Desse modo, Foucault está interessado
em entender a racionalização da violência contra o mito que diz ser a violência
irracional. O Estado se constitui justamente na fórmula moderna que prevê o uso
racional da violência como instrumento de controle social. Isso pode ser visto
em obras como Vigiar e Punir, Microfísica do Poder, o capítulo final
de A vontade de saber ou ainda na
série de entrevistas encontradas em El
poder, una bestia magnífica, só para dar alguns exemplos. Foucault sempre
esteve interessado em estudar o poder e de que maneira ele se respalda,
entendendo que o poder não se reduz ao conceito de soberano, mas também se
encontra nas pequenas instâncias de atuação. Como o próprio Foucault nos diz em
uma entrevista: “o que me preocupa são essas relações verdade/poder,
saber/poder”. Ou seja, o poder é aquele que circunda as principais instâncias
da vida humana; ter a verdade é ter poder, ter o saber é ter poder, ter razão é
ter poder... é no poder que se fundamentos todas as relações sociais. Estas
técnicas de dominação são de uma racionalidade extrema.

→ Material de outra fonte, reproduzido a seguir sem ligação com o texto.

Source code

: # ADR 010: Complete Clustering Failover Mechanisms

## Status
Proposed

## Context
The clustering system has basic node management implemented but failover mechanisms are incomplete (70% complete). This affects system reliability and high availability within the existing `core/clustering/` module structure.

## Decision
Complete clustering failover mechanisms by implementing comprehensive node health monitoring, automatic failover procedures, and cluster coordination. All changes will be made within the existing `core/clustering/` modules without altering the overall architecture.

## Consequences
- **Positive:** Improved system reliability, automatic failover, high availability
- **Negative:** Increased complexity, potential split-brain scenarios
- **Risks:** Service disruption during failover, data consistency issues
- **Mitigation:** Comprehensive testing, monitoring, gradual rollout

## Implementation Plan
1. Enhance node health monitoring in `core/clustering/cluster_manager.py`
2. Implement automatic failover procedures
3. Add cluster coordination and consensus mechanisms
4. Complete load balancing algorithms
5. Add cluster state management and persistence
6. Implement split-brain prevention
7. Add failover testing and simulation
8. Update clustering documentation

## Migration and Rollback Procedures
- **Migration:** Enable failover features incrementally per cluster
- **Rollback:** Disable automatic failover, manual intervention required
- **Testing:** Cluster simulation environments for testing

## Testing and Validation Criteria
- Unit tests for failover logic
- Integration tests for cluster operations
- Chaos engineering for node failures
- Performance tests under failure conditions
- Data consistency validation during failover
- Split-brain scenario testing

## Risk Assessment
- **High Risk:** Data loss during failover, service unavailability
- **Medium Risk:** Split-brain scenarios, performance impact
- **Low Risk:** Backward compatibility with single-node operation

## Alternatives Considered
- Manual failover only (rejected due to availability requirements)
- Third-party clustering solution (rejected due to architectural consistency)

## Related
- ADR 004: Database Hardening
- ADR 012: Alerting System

O poder soberano tem o intuito de
tudo controlar, agindo por toda a parte, de maneira em que se possa consagra o
controle estatal sobre todos cidadãos. Isso é um gerenciamento racional do
poder para que o poder estatal possa permanecer gerenciando as pessoas mesmo na
ausência de um governante físico, pois existe uma estrutura bem elaborada que
possibilita isso. Em Vigiar e Punir,
Foucault nos diz que “[a] prisão não pode deixar de fabricar delinquentes.
Fabrica-os pelo tipo de existência que faz os detentos levarem: que fiquem
isolados nas celas, ou que lhes seja imposto um trabalho inútil, para o qual
não encontrarão utilidade, é de qualquer maneira não “pensar no homem em
sociedade; é criar uma existência contra a natureza inútil e perigosa”;
queremos que a prisão eduque os detentos, mas um sistema de educação que se
dirige ao homem pode ter razoavelmente como objetivo agir contra o desejo da
natureza? A prisão fabrica também delinquentes impondo aos detentos limitações
violentas; ela se destina a aplicar as leis, e a ensinar o respeito por elas;
ora, todo o seu funcionamento se desenrola no sentido do abuso de poder”.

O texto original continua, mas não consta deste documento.